Molly Atwood, assistant professor of psychiatry and behavioral sciences at Johns Hopkins University, tells Yahoo Life that the reason most people feel comforted by TV is that it produces background noise that can calm or distract their minds. “We have a system in our body that is similar to the hunger drive: the longer we are awake, the more we want to sleep,” she says. “But when we are in an anxious state, or our ‘fight or flight’ system is activated, that can suppress our body’s urge to sleep.”

If a person’s mind is too active, Atwood says, it can destroy the urge to sleep. Television can help people focus on something else so they can avoid the thoughts that might keep them awake. “They feel more relaxed and then sleep comes more easily,” she notes.

Nicole Carmona, a clinical postdoctoral fellow at the Stanford Sleep Health and Insomnia Program, tells Yahoo Life that some people struggle with “performance anxiety” when it’s time to fall asleep; the pressure is too much. “Under these circumstances, TV can distract the individual from any anxious thoughts about falling asleep,” she says.

Is it bad to fall asleep with the TV on?

Dr. Meena Khan, a sleep medicine physician at The Ohio State University Wexner Medical Center, tells Yahoo Life that if someone has trouble sleeping, TV can be a culprit. “Watching TV can delay bedtime, especially if the person watching is busy with the program that is on,” she says. She adds that those who suffer from insomnia also want to make sure their brain associates their bed with sleep – and don’t want to stay awake watching TV, which can affect future sleep.

Although our bodies have a system to filter out sounds while we sleep, they cannot remove all sound. Extreme volume or light changes, such as an explosion in a TV program, can wake us up and disrupt our sleep.

What you watch before bed can also affect how well you sleep, says Carmona. Content that is particularly emotional can make you feel more awake and engaged, preventing you from relaxing enough to fall asleep. While this will vary from person to person, Carmona says you should avoid shows, movies, or content like news programs that “increase feelings of anxiety, fear, tension, or anger right before bed.”

Typically, however, falling asleep with the TV on every night could indicate that something is preventing you from sleeping naturally. “If you’re having trouble and feel like TV is the only option you have for getting to sleep, it may be helpful to talk to someone like a sleep specialist to come up with methods to manage anxiety or clear your mind. bring peace of mind, because there are many effective treatments and tools,” says Atwood.

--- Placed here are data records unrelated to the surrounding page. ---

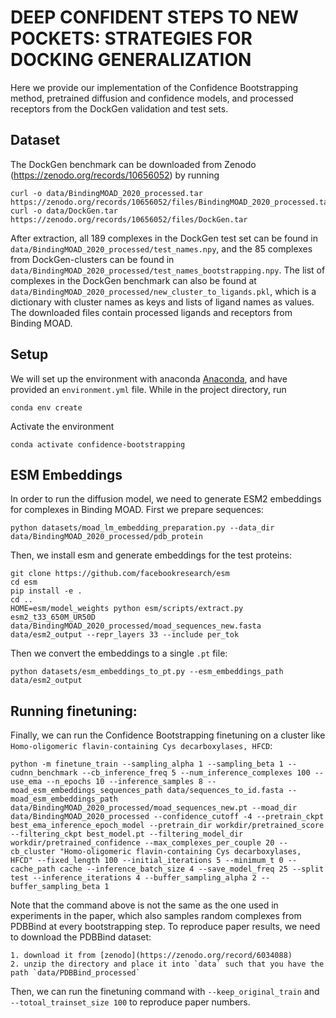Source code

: # DEEP CONFIDENT STEPS TO NEW POCKETS: STRATEGIES FOR DOCKING GENERALIZATION


Here we provide our implementation of the Confidence Bootstrapping method, pretrained diffusion and confidence models, and processed receptors from the DockGen validation and test sets. 

## Dataset

The DockGen benchmark can be downloaded from Zenodo (https://zenodo.org/records/10656052) by running 

    curl -o data/BindingMOAD_2020_processed.tar https://zenodo.org/records/10656052/files/BindingMOAD_2020_processed.tar
    curl -o data/DockGen.tar https://zenodo.org/records/10656052/files/DockGen.tar

After extraction, all 189 complexes in the DockGen test set can be found in `data/BindingMOAD_2020_processed/test_names.npy`, and the 85 complexes from DockGen-clusters can be found in `data/BindingMOAD_2020_processed/test_names_bootstrapping.npy`. The list of complexes in the DockGen benchmark can also be found at `data/BindingMOAD_2020_processed/new_cluster_to_ligands.pkl`, which is a dictionary with cluster names as keys and lists of ligand names as values. The downloaded files contain processed ligands and receptors from Binding MOAD. 

## Setup

We will set up the environment with anaconda [Anaconda](https://docs.anaconda.com/anaconda/install/index.html), and have provided an `environment.yml` file. While in the project directory, run
    
    conda env create

Activate the environment

    conda activate confidence-bootstrapping

## ESM Embeddings

In order to run the diffusion model, we need to generate ESM2 embeddings for complexes in Binding MOAD. First we prepare sequences:

    python datasets/moad_lm_embedding_preparation.py --data_dir data/BindingMOAD_2020_processed/pdb_protein

Then, we install esm and generate embeddings for the test proteins:
    
    git clone https://github.com/facebookresearch/esm
    cd esm
    pip install -e .
    cd ..
    HOME=esm/model_weights python esm/scripts/extract.py esm2_t33_650M_UR50D data/BindingMOAD_2020_processed/moad_sequences_new.fasta data/esm2_output --repr_layers 33 --include per_tok
    
Then we convert the embeddings to a single `.pt` file:

    python datasets/esm_embeddings_to_pt.py --esm_embeddings_path data/esm2_output    

## Running finetuning:

Finally, we can run the Confidence Bootstrapping finetuning on a cluster like `Homo-oligomeric flavin-containing Cys decarboxylases, HFCD`:

    python -m finetune_train --sampling_alpha 1 --sampling_beta 1 --cudnn_benchmark --cb_inference_freq 5 --num_inference_complexes 100 --use_ema --n_epochs 10 --inference_samples 8 --moad_esm_embeddings_sequences_path data/sequences_to_id.fasta --moad_esm_embeddings_path data/BindingMOAD_2020_processed/moad_sequences_new.pt --moad_dir data/BindingMOAD_2020_processed --confidence_cutoff -4 --pretrain_ckpt best_ema_inference_epoch_model --pretrain_dir workdir/pretrained_score --filtering_ckpt best_model.pt --filtering_model_dir workdir/pretrained_confidence --max_complexes_per_couple 20 --cb_cluster "Homo-oligomeric flavin-containing Cys decarboxylases, HFCD" --fixed_length 100 --initial_iterations 5 --minimum_t 0 --cache_path cache --inference_batch_size 4 --save_model_freq 25 --split test --inference_iterations 4 --buffer_sampling_alpha 2 --buffer_sampling_beta 1


Note that the command above is not the same as the one used in experiments in the paper, which also samples random complexes from PDBBind at every bootstrapping step. To reproduce paper results, we need to download the PDBBind dataset:

    1. download it from [zenodo](https://zenodo.org/record/6034088) 
    2. unzip the directory and place it into `data` such that you have the path `data/PDBBind_processed`

Then, we can run the finetuning command with `--keep_original_train` and `--totoal_trainset_size 100` to reproduce paper numbers.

Is there a better way to watch TV before going to bed?

Atwood notes that it’s important to consider the impact of light on your sleep, because intense blue or white light can suppress our body’s release of melatonin, suppressing alertness and allowing drowsiness to take over. When you watch TV on a computer or tablet, that light is closer to your face. That’s why Atwood says if you have to watch something before going to bed, watch it on a TV that’s further away from you.

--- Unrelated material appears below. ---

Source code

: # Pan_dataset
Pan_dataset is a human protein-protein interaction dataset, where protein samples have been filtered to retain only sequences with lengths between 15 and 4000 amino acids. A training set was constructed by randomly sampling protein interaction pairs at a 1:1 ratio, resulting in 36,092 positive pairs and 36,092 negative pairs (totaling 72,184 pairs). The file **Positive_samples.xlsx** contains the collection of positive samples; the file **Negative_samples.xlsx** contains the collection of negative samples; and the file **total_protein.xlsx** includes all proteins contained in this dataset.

It can also be helpful to set a timer on your television. This ensures that the TV is off when you finally fall asleep, reducing later interruptions.

In general, Atwood recommends that you limit the time you spend watching TV in bed. People can become conditioned to associate the bed with being awake, rather than sleeping, which can affect sleep on future nights. Creating a routine that focuses on rest and relaxation, rather than television, can help you fall asleep more easily.